Dazah API uses Redis to handle rate limiting. The goal is to limit every each client_id/user_id pair from making over 5,000 requests every 5 minutes. We use Codeigniter 3.x and it looks something like this:
$flood_control = $CI->cache->get("user_limit:{$token_obj->client_id}:{$token_obj->user_id}");
if ($flood_control === false)
{
$CI->cache->save("user_limit:{$token_obj->client_id}:{$token_obj->user_id}", 0, 300);
}
else if ($flood_control > 5000)
{
// Flood control is over the rate limit
print_json(array(
'status' => 'token_limit',
'error' => 'Rate limit exceeded: Please try your request again in a few minutes.',
));
}
else
{
// Record the request for flood control
$CI->cache->increment("user_limit:{$token_obj->client_id}:{$token_obj->user_id}");
}
From my understanding, when you increment a Redis key, it keeps the original time to live of when the key was initially set.
Unfortunately poor cereal keeps being locked out of his DaniWeb account. Upon investigating, the client_id/user_id pair that couples the DaniWeb app with cereal's user ID had its Redis value at 5001 and he was being cut off. However, a deeper investigation showed that it's not the case that he had DaniWeb open on multiple computers, etc., or was making an absurd about of requests. In fact, I had made about 10X the number of requests that he had over the past 24 hours, and I've never suffered from this problem!

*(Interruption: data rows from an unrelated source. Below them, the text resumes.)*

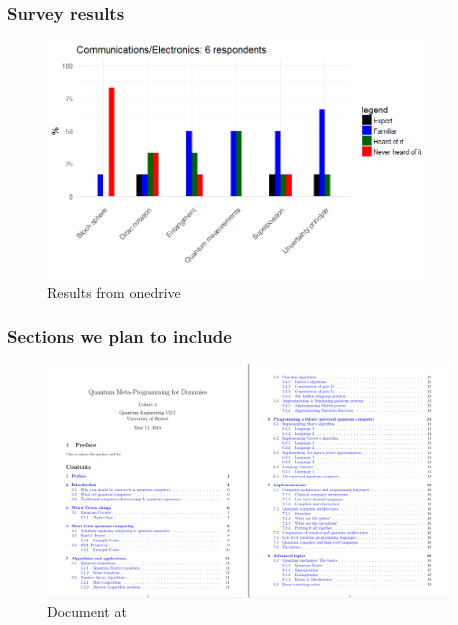 \documentclass{beamer}
\begin{document}
\begin{frame}
\frametitle{Survey results}
\begin{figure}[H]
	\centering
	\includegraphics[width=0.9\textwidth]{Comms_Final.png}
	\caption{Results from onedrive \footnotemark}
	\label{}
\end{figure}
\end{frame}

\begin{frame}
\frametitle{Sections we plan to include}
\begin{figure}[H]
	\centering
	\includegraphics[width=0.95\textwidth]{cohortprojcontents.png}
	\caption{Document at \footnotemark} 
	\label{}
\end{figure}
\end{frame}
\end{document}
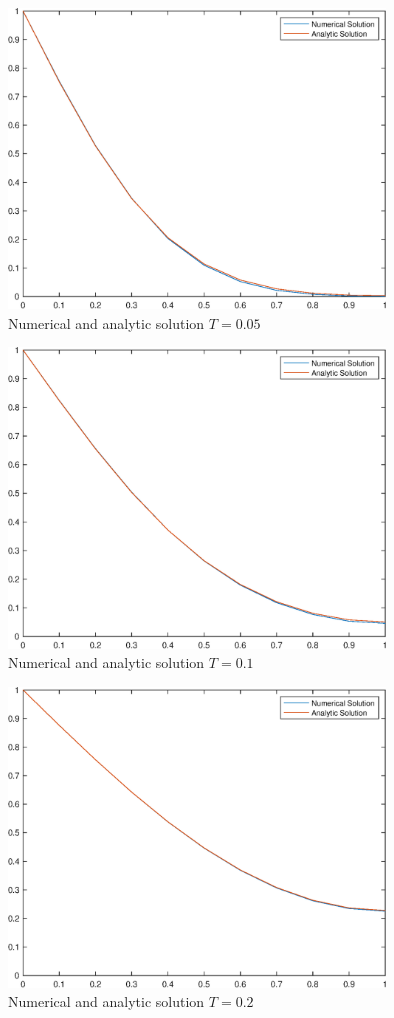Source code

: \documentclass[10pt,a4paper,notitlepage]{article}
\begin{document}
\begin{figure}[H]
\begin{center}
\includegraphics[width=10cm]{Image_3_1}
\caption{Numerical and analytic solution $T=0.05$}
\end{center}
\end{figure}
\begin{figure}[H]
\begin{center}
\includegraphics[width=10cm]{Image_3_2}
\caption{Numerical and analytic solution $T=0.1$}
\end{center}
\end{figure}
\begin{figure}[H]
\begin{center}
\includegraphics[width=10cm]{Image_3_3}
\caption{Numerical and analytic solution $T=0.2$}
\end{center}
\end{figure}
\end{document}
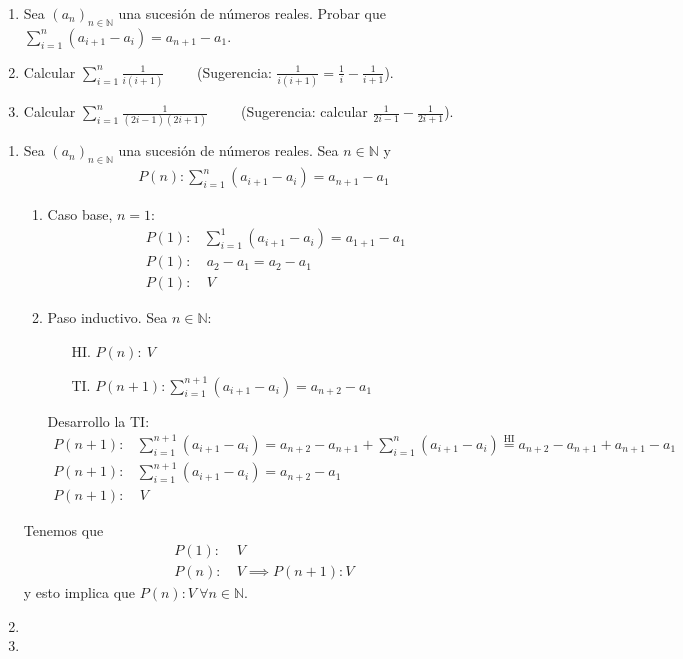 \ejercicio
\begin{enumerate}[label=\roman*)]
\item Sea $(a_n)_{n \in \mathbb{N}}$ una sucesión de números reales. Probar que $\displaystyle \sum^{n}_{i=1}(a_{i+1} - a_{i}) = a_{n+1} - a_{1}$.
\item Calcular $\displaystyle \sum^{n}_{i=1} \frac{1}{i(i+1)}$ \ \ \ \ (Sugerencia: $\displaystyle \frac{1}{i(i+1)} = \frac{1}{i} - \frac{1}{i+1}$).
\item Calcular $\displaystyle \sum^{n}_{i=1}\frac{1}{(2i-1)(2i+1)}$ \ \ \ \ (Sugerencia: calcular $\displaystyle \frac{1}{2i-1} - \frac{1}{2i+1}$).
\end{enumerate}
\begin{enumerate}[label=\roman*)]
\item Sea $(a_n)_{n \in \mathbb{N}}$ una sucesión de números reales. Sea $n \in \mathbb{N}$ y
\begin{align*}
P(n): \sum^{n}_{i=1}(a_{i+1} - a_{i}) = a_{n+1} - a_{1}
\end{align*}
\begin{enumerate}[label=\arabic*)]
\item Caso base, $ n = 1$:
\begin{align*}
P(1):& \sum^{1}_{i=1}(a_{i+1} - a_{i}) = a_{1+1} - a_{1} \\
P(1):& \ a_{2} - a_{1} = a_{2} - a_{1} \\
P(1):& \ V
\end{align*}
\item Paso inductivo. Sea $n \in \mathbb{N}$:
\begin{enumerate}
\item[HI.] $P(n): \ V$
\item[TI.] $ P(n+1): \displaystyle \sum^{n+1}_{i=1}(a_{i+1} - a_{i}) = a_{n+2} - a_{1} $
\end{enumerate}
Desarrollo la TI:
\begin{align*}
P(n+1):& \sum^{n+1}_{i=1}(a_{i+1} - a_{i}) = a_{n+2} - a_{n+1} + \sum^{n}_{i=1}(a_{i+1} - a_{i}) \overset{\mathrm{HI}}{=} a_{n+2} - a_{n+1} + a_{n+1} - a_{1} \\
P(n+1):& \sum^{n+1}_{i=1}(a_{i+1} - a_{i}) = a_{n+2} - a_{1} \\
P(n+1):& \ V
\end{align*}
\end{enumerate}
Tenemos que
\begin{align*}
P(1):& \ V \\
P(n):& \ V \implies P(n+1):V
\end{align*}
y esto implica que $P(n): V \ \forall n \in \mathbb{N}$.
\item \hacer
\item \hacer
\end{enumerate}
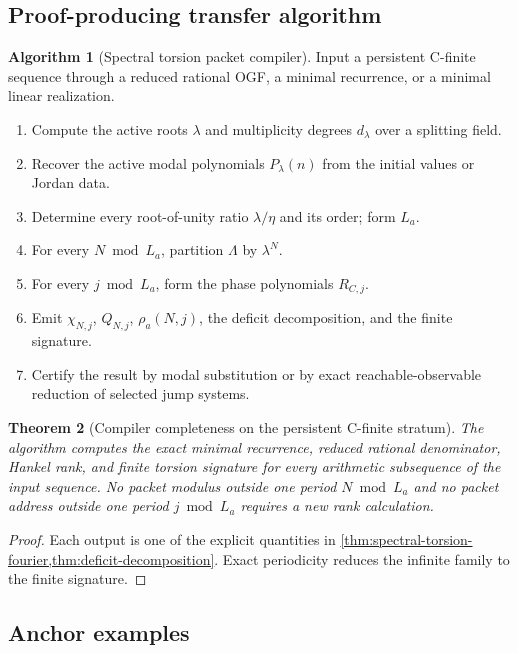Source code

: \documentclass[11pt]{article}
\newtheorem{theorem}{Theorem}[section]\newtheorem{proposition}[theorem]{Proposition}\newtheorem{lemma}[theorem]{Lemma}\newtheorem{corollary}[theorem]{Corollary}
\theoremstyle{definition}\newtheorem{definition}[theorem]{Definition}\newtheorem{example}[theorem]{Example}\newtheorem{construction}[theorem]{Construction}\newtheorem{algorithm}[theorem]{Algorithm}\newtheorem{conjecture}[theorem]{Conjecture}\newtheorem{problem}[theorem]{Problem}
\theoremstyle{remark}\newtheorem{remark}[theorem]{Remark}\newtheorem{boundary}[theorem]{Boundary}\newtheorem{certificate}[theorem]{Computational Certificate}\newtheorem{classical}[theorem]{Classical Input}\newtheorem{principle}[theorem]{Structural Principle}
\begin{document}
\subsection{Proof-producing transfer algorithm}

\begin{algorithm}[Spectral torsion packet compiler]
\label{alg:spectral-torsion-compiler}
Input a persistent C-finite sequence through a reduced rational OGF, a minimal recurrence, or a minimal linear realization.
\begin{enumerate}
\item Compute the active roots $\lambda$ and multiplicity degrees $d_\lambda$ over a splitting field.
\item Recover the active modal polynomials $P_\lambda(n)$ from the initial values or Jordan data.
\item Determine every root-of-unity ratio $\lambda/\eta$ and its order; form $L_a$.
\item For every $N\bmod L_a$, partition $\Lambda$ by $\lambda^N$.
\item For every $j\bmod L_a$, form the phase polynomials $R_{C,j}$.
\item Emit $\chi_{N,j}$, $Q_{N,j}$, $\rho_a(N,j)$, the deficit decomposition, and the finite signature.
\item Certify the result by modal substitution or by exact reachable-observable reduction of selected jump systems.
\end{enumerate}
\end{algorithm}

\begin{theorem}[Compiler completeness on the persistent C-finite stratum]
The algorithm computes the exact minimal recurrence, reduced rational denominator, Hankel rank, and finite torsion signature for every arithmetic subsequence of the input sequence.  No packet modulus outside one period $N\bmod L_a$ and no packet address outside one period $j\bmod L_a$ requires a new rank calculation.
\end{theorem}

\begin{proof}
Each output is one of the explicit quantities in \cref{thm:spectral-torsion-fourier,thm:deficit-decomposition}.  Exact periodicity reduces the infinite family to the finite signature.
\end{proof}

\subsection{Anchor examples}
\end{document}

So then I started logging and found that there are a very small handful of other users besides cereal that are also suffering from the same problem. A google search pointed me to a bunch of race conditions that can cause issues with API rate limiters, but I can't seem to wrap my mind around if a race condition could be at play here?
I temporarily increased the limit to 10K and have been keeping an eye on the logs I created. It is not the case that cereal's Redis key keeps increasing, increasing, increasing. In fact, it's completely hovering in the 5000-5100 range, going both up and down.
There is one strange thing that I noticed from my recent logging of both the current value of the key as well as when it's set to expire. I started logging the difference between the expiry time and the current time(). For all normal keys, the expiry time is anywhere from 1-4 minutes away, which makes sense for keys that are set to reset every 5 minutes. However, for the keys having an issue, the expiry time is always -1 second behind the current time ... as in, when I look up a key, why is it telling me its value is 5100 and it expired a moment ago, instead of restarting it?!
The only thing I can think of doing at this point is adding logic that if the expiry time is in the past, reset the value to 0 and begin anew. But why is this happening in the first place?!